* [Materials provided]:
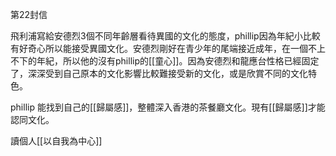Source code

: 第22封信

飛利浦寫給安德烈3個不同年齡層看待異國的文化的態度，phillip因為年紀小比較有好奇心所以能接受異國文化。安德烈剛好在青少年的尾端接近成年，在一個不上不下的年紀，所以他的沒有phillip的[[童心]]。因為安德烈和龍應台性格已經固定了，深深受到自己原本的文化影響比較難接受新的文化，或是欣賞不同的文化特色。

phillip 能找到自己的[[歸屬感]]，整體深入香港的茶餐廳文化。現有[[歸屬感]]才能認同文化。

讀個人[[以自我為中心]]
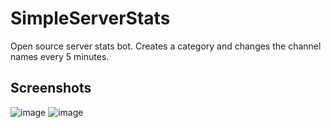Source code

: # SimpleServerStats

Open source server stats bot. Creates a category and changes the channel names every 5 minutes.

## Screenshots

![image](https://github.com/DiscoVote/SimpleServerStats/assets/69511006/80a4aa49-1c2d-4abf-83c1-5bdab2594863)
![image](https://github.com/DiscoVote/SimpleServerStats/assets/69511006/3b230aff-a26f-4a88-a94c-a94232241f2a)

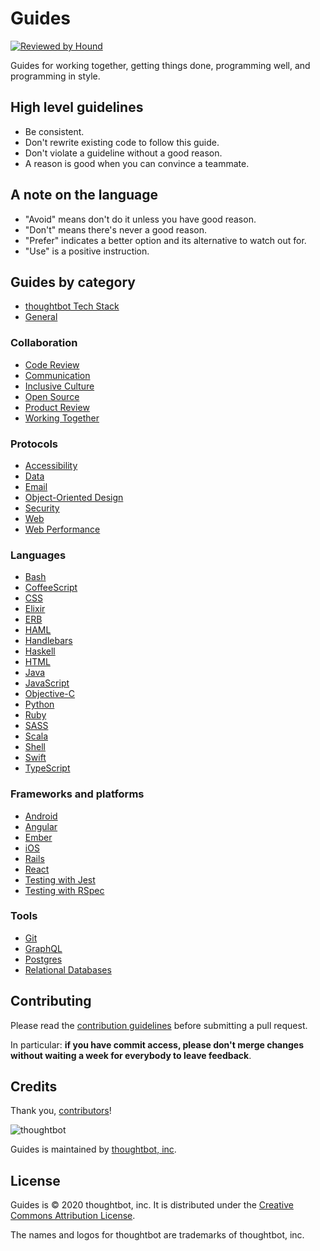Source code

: # Guides

[![Reviewed by Hound](https://img.shields.io/badge/Reviewed_by-Hound-8E64B0.svg)](https://houndci.com)

Guides for working together, getting things done, programming well, and programming in style.

## High level guidelines

* Be consistent.
* Don't rewrite existing code to follow this guide.
* Don't violate a guideline without a good reason.
* A reason is good when you can convince a teammate.

## A note on the language

* "Avoid" means don't do it unless you have good reason.
* "Don't" means there's never a good reason.
* "Prefer" indicates a better option and its alternative to watch out for.
* "Use" is a positive instruction.

## Guides by category

 * [thoughtbot Tech Stack](/tech_stack.md)
 * [General](/general/README.md)

### Collaboration

 * [Code Review](/code-review/README.md)
 * [Communication](/communication/README.md)
 * [Inclusive Culture](/inclusive-culture/README.md)
 * [Open Source](/open-source/README.md)
 * [Product Review](/product-review/README.md)
 * [Working Together](/working-together/README.md)

### Protocols

 * [Accessibility](/accessibility/README.md)
 * [Data](/data/README.md)
 * [Email](/email/README.md)
 * [Object-Oriented Design](/object-oriented-design/README.md)
 * [Security](/security/README.md)
 * [Web](/web/README.md)
 * [Web Performance](/web-performance/README.md)

### Languages

 * [Bash](/bash/README.md)
 * [CoffeeScript](/coffeescript/README.md)
 * [CSS](/css/README.md)
 * [Elixir](/elixir/README.md)
 * [ERB](/erb/README.md)
 * [HAML](/haml/README.md)
 * [Handlebars](/handlebars/README.md)
 * [Haskell](/haskell/README.md)
 * [HTML](/html/README.md)
 * [Java](/java/README.md)
 * [JavaScript](/javascript/README.md)
 * [Objective-C](/objective-c/README.md)
 * [Python](/python/README.md)
 * [Ruby](/ruby/README.md)
 * [SASS](/sass/README.md)
 * [Scala](/scala/README.md)
 * [Shell](/shell/README.md)
 * [Swift](/swift/README.md)
 * [TypeScript](/typescript/README.md)

### Frameworks and platforms

 * [Android](/android/README.md)
 * [Angular](/angular/README.md)
 * [Ember](/ember/README.md)
 * [iOS](/ios/README.md)
 * [Rails](/rails/README.md)
 * [React](/react/README.md)
 * [Testing with Jest](/testing-jest/README.md)
 * [Testing with RSpec](/testing-rspec/README.md)

### Tools

 * [Git](/git/README.md)
 * [GraphQL](/graphql/README.md)
 * [Postgres](/postgres/README.md)
 * [Relational Databases](/relational-databases/README.md)

## Contributing

Please read the [contribution guidelines] before submitting a pull request.

In particular: **if you have commit access, please don't merge changes without
waiting a week for everybody to leave feedback**.

[contribution guidelines]: /CONTRIBUTING.md

## Credits

Thank you, [contributors](https://github.com/thoughtbot/guides/graphs/contributors)!

![thoughtbot](http://presskit.thoughtbot.com/images/thoughtbot-logo-for-readmes.svg)

Guides is maintained by [thoughtbot, inc](https://thoughtbot.com).

License
-------

Guides is © 2020 thoughtbot, inc. It is distributed under the [Creative Commons
Attribution License](http://creativecommons.org/licenses/by/3.0/).

The names and logos for thoughtbot are trademarks of thoughtbot, inc.
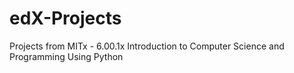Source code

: # edX-Projects
Projects from MITx - 6.00.1x Introduction to Computer Science and Programming Using Python
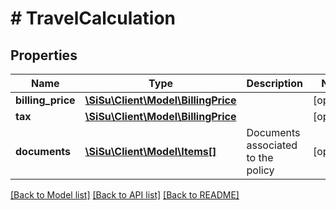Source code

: # # TravelCalculation

## Properties

Name | Type | Description | Notes
------------ | ------------- | ------------- | -------------
**billing_price** | [**\SiSu\Client\Model\BillingPrice**](BillingPrice.md) |  | [optional] 
**tax** | [**\SiSu\Client\Model\BillingPrice**](BillingPrice.md) |  | [optional] 
**documents** | [**\SiSu\Client\Model\Items[]**](Items.md) | Documents associated to the policy | [optional] 

[[Back to Model list]](../../README.md#documentation-for-models) [[Back to API list]](../../README.md#documentation-for-api-endpoints) [[Back to README]](../../README.md)


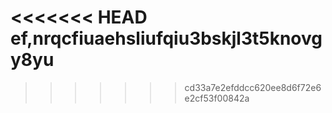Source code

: <<<<<<< HEAD
ef,nrqcfiuaehsliufqiu3bskjl3t5knovgy8yu
=======

>>>>>>> cd33a7e2efddcc620ee8d6f72e6e2cf53f00842a

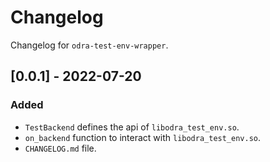 # Changelog

Changelog for `odra-test-env-wrapper`.

## [0.0.1] - 2022-07-20
### Added
- `TestBackend` defines the api of `libodra_test_env.so`.
- `on_backend` function to interact with `libodra_test_env.so`.
- `CHANGELOG.md` file.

* [Instructions to follow]:
Copy every line that includes the string "github" from the material above.

* [Result below]:
![image](https://github.com/DiscoVote/SimpleServerStats/assets/69511006/80a4aa49-1c2d-4abf-83c1-5bdab2594863)
![image](https://github.com/DiscoVote/SimpleServerStats/assets/69511006/3b230aff-a26f-4a88-a94c-a94232241f2a)
Thank you, [contributors](https://github.com/thoughtbot/guides/graphs/contributors)!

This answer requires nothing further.